DIRECTIONS
Could you restate all of the records exactly, leaving out the pictures?

Stored data entries:
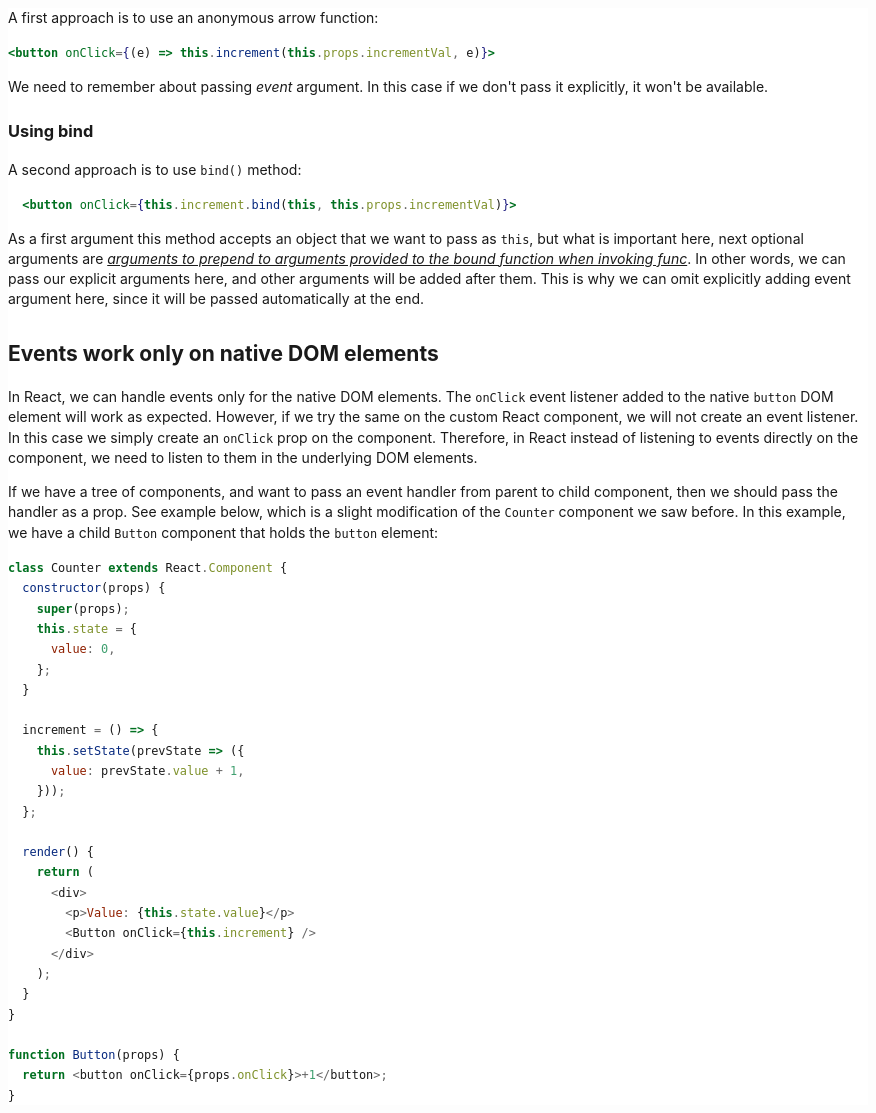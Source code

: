 A first approach is to use an anonymous arrow function:

```jsx
<button onClick={(e) => this.increment(this.props.incrementVal, e)}>
```

We need to remember about passing _event_ argument. In this case if we don't pass it explicitly, it won't be available.

### Using bind

A second approach is to use `bind()` method:

```jsx
  <button onClick={this.increment.bind(this, this.props.incrementVal)}>
```

As a first argument this method accepts an object that we want to pass as `this`, but what is important here, next optional arguments are [_arguments to prepend to arguments provided to the bound function when invoking func_](https://developer.mozilla.org/en-US/docs/Web/JavaScript/Reference/Global_Objects/Function/bind). In other words, we can pass our explicit arguments here, and other arguments will be added after them. This is why we can omit explicitly adding event argument here, since it will be passed automatically at the end.

## Events work only on native DOM elements

In React, we can handle events only for the native DOM elements. The `onClick` event listener added to the native `button` DOM element will work as expected. However, if we try the same on the custom React component, we will not create an event listener. In this case we simply create an `onClick` prop on the component. Therefore, in React instead of listening to events directly on the component, we need to listen to them in the underlying DOM elements.

If we have a tree of components, and want to pass an event handler from parent to child component, then we should pass the handler as a prop. See example below, which is a slight modification of the `Counter` component we saw before. In this example, we have a child `Button` component that holds the `button` element:

```javascript
class Counter extends React.Component {
  constructor(props) {
    super(props);
    this.state = {
      value: 0,
    };
  }

  increment = () => {
    this.setState(prevState => ({
      value: prevState.value + 1,
    }));
  };

  render() {
    return (
      <div>
        <p>Value: {this.state.value}</p>
        <Button onClick={this.increment} />
      </div>
    );
  }
}

function Button(props) {
  return <button onClick={props.onClick}>+1</button>;
}
```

TASK ANSWER
Source code

: A first approach is to use an anonymous arrow function:

```jsx
<button onClick={(e) => this.increment(this.props.incrementVal, e)}>
```

We need to remember about passing _event_ argument. In this case if we don't pass it explicitly, it won't be available.

### Using bind

A second approach is to use `bind()` method:

```jsx
  <button onClick={this.increment.bind(this, this.props.incrementVal)}>
```

As a first argument this method accepts an object that we want to pass as `this`, but what is important here, next optional arguments are [_arguments to prepend to arguments provided to the bound function when invoking func_](https://developer.mozilla.org/en-US/docs/Web/JavaScript/Reference/Global_Objects/Function/bind). In other words, we can pass our explicit arguments here, and other arguments will be added after them. This is why we can omit explicitly adding event argument here, since it will be passed automatically at the end.

## Events work only on native DOM elements

In React, we can handle events only for the native DOM elements. The `onClick` event listener added to the native `button` DOM element will work as expected. However, if we try the same on the custom React component, we will not create an event listener. In this case we simply create an `onClick` prop on the component. Therefore, in React instead of listening to events directly on the component, we need to listen to them in the underlying DOM elements.

If we have a tree of components, and want to pass an event handler from parent to child component, then we should pass the handler as a prop. See example below, which is a slight modification of the `Counter` component we saw before. In this example, we have a child `Button` component that holds the `button` element:

```javascript
class Counter extends React.Component {
  constructor(props) {
    super(props);
    this.state = {
      value: 0,
    };
  }

  increment = () => {
    this.setState(prevState => ({
      value: prevState.value + 1,
    }));
  };

  render() {
    return (
      <div>
        <p>Value: {this.state.value}</p>
        <Button onClick={this.increment} />
      </div>
    );
  }
}

function Button(props) {
  return <button onClick={props.onClick}>+1</button>;
}
```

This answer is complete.